Она шла по быстро меркнущим улицам города Нетска и крушила каблуками вечерний лед, едва народившийся в лужах. Лед хрустел нежно, сахарным сухариком. Вика осталась совершенно одна в большом неуютном городе. Вот и некуда идти. Ребята из “Орлеца” только подтвердили общее место: человек человеку волк. Два круглолицых волка только что хотели обобрать хрупкую, растерянную женщину, попавшую в беду. Никакого адвоката у нее, конечно нет. А сейчас где-то там, у “Спортсервиса”… Вика вдруг поняла, что идет именно туда. Ноги сами несут! Нет, это глупо. Она промучалась в водочном павильоне четыре последних вечера, а результатов никаких, кроме пузыря “Ого-го!” Больше туда она не вернется! Или вернется, если…
Известно, что многим лучше думается на ходу. Вика, во всяком случае, когда сидела за столом или компьютером, теряла способность к интеллектуальному полету, глупела и годилась лишь для исполнения чужих заданий, зато, если шла вот так, как теперь, по длинной и ненужной улице, в ее голове вздымались целые тучи неожиданных мыслей. Поэтому сначала, квартала два, она себя жалела, а затем приступила к созиданию плана своей новой жизни, где не будет места слезам и надеждам на посторонних. Томатные брызги страданий и глухая неизвестность больше ее не устраивали. Она выяснит все про Пашку сама. Если в “Спортсервисе” все ее знают, так пусть перестанут узнавать!

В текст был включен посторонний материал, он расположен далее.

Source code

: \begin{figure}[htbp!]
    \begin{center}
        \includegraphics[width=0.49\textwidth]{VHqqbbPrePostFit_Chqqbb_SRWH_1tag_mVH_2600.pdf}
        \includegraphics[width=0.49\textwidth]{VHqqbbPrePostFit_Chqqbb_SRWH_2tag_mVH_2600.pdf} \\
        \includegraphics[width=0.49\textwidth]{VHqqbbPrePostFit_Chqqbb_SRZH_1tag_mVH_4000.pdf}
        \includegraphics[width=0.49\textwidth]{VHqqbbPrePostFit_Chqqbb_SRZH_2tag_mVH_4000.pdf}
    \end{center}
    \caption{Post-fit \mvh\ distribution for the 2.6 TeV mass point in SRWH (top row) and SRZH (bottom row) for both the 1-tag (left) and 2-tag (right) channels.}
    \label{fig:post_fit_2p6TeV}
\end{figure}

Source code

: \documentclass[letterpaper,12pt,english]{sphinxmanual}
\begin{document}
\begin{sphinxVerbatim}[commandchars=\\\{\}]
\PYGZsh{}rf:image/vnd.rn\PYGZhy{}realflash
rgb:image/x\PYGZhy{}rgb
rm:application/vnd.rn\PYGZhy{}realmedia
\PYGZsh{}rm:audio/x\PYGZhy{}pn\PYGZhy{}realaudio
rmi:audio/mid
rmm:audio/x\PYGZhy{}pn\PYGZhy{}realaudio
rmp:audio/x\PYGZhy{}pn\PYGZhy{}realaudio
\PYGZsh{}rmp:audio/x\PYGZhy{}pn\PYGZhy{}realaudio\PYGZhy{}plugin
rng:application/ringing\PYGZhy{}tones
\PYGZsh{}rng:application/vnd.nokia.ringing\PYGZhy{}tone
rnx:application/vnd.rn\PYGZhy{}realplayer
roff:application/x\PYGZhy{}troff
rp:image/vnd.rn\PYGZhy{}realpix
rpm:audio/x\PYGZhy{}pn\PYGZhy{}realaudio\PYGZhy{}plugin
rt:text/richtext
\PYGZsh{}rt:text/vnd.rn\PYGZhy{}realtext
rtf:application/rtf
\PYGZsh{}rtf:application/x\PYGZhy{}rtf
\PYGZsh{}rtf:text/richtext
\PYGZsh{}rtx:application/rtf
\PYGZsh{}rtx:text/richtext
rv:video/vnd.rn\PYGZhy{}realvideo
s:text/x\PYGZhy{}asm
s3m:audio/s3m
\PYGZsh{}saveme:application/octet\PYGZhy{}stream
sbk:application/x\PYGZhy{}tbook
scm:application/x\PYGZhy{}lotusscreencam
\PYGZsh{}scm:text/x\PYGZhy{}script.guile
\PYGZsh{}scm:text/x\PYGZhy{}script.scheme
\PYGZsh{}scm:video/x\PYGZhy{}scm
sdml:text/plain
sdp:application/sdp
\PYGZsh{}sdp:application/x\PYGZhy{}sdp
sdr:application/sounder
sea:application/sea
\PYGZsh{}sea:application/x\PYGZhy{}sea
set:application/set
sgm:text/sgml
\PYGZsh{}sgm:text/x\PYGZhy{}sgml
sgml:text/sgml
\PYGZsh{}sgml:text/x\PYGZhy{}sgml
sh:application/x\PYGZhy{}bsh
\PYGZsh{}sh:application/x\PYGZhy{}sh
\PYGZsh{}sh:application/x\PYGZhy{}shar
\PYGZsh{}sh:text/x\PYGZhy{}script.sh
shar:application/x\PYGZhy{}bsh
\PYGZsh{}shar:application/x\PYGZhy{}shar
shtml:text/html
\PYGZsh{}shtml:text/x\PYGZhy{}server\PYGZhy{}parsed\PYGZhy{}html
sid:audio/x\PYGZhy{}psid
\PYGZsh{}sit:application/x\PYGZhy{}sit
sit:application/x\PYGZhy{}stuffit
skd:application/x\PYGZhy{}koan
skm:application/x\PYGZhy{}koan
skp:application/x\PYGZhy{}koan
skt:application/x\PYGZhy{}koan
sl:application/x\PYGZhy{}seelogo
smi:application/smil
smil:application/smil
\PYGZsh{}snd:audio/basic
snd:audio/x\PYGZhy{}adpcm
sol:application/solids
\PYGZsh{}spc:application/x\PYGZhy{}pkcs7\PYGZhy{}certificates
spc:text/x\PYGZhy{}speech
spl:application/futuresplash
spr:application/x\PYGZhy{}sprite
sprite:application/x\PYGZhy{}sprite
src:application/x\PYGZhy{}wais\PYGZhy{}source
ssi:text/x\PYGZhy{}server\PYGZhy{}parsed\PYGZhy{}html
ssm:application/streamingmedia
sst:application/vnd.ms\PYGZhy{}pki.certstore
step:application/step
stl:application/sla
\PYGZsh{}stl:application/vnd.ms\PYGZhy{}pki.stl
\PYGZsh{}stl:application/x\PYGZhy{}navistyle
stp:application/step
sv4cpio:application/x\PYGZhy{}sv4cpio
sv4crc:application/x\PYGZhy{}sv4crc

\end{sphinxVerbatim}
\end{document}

Она шла по тротуару уже быстро и весело, и улица, бывшая за полчаса до того туманной и мрачной дорогой теней, обрела для нее вполне реальные очертания. Это всего-навсего проспект Романтиков, а телефоны-автоматы должны быть где-то за парикмахерской. Ну да, вон торчат на стене козырьки, белеют в сумерках, как шляпки поганок. Вика выбрала работающий автомат как можно дальше от тучной бабки, истошно вопившей в трубку: “А? Нина?.. Ну!.. Я? Каво?.. Капуста, ага!.. Генка?.. ых!” Эти крики неприятно напомнили Вике отрывистую речь ее супруга. Она достала из сумочки записную книжку и набрала номер Жанны. С Жанной она некогда работала в одной завалящей турфирме.
Все дело в том, что мама этой Жанны некогда облысела в результате нервного потрясения. Давно облысела, более двадцати лет назад. Она тогда отдыхала на Кавказе, и целый автобус с экскурсантами на ее глазах рухнул в пропасть. Жаннина мама тоже должна была сидеть в этом автобусе, но прямо на этой экскурсии, туда едучи, у нее вдруг воспламенился роман с другим отдыхающим, из Караганды, да такой неотложный, что они от экскурсии отстали и свернули в ближайшие заросли каких-то кустов, усаженных длинными изогнутыми колючками. Колючки-то и спасли влюбленных, которые еще выбрались выбирались из кустов, когда автобус отошел. Пришлось его догонять. Шофер был горячий горец, гнал быстро, отставшей пары не замечал, хотя она бежала во все лопатки. Когда автобус упал в пропасть, влюбленные оказались единственными свидетелями трагедии. Началось следствие. Подъехали отец Жанны и жена карагандинца (потрясенная пара угодила в нервную клинику). В общем, от всего пережитого у мамы Викиной приятельницы выпали волосы — не то чтобы все до одного, но большинство. Осталась прическа вроде той, что теперь у Савостина — пушок трехмесячного бэби. С тех пор мама Жанны стала носить парики и за четверть века скопила их множество. Поскольку Вика решила изменить внешность и проникнуть в “Спортсервис” под чужой личиной, десяток париков ей бы не помешал.
Однако раздобыть этот десяток оказалось непросто. Владелица коллекции была дамой скупой и подозрительной. Вика выдумала легенду о празднике в Анюткиной школе, где родители в костюмах сказочных персонажей должны будут загадывать деткам загадки. Вике якобы предстояло стать феей. Обладательница париков не могла поверить в такое дурацкое мероприятие и все твердила:
— Зачем вам парик? У вас чудные собственные волосы!
— Мама, ну что ты! — убеждала ее Жанна. — У феи не может быть коротенькой стрижки, надо что-то белокурое!
Мама упрямо поджимала губы и жадничала. Те два роскошно завитых парика, голубоватый и золотистый, которые облюбовала Вика, она одолжить отказалась — мол, ей самой они нужны для завтрашнего похода в поликлинику.
— Ты что, оба сразу наденешь? — удивилась Жанна.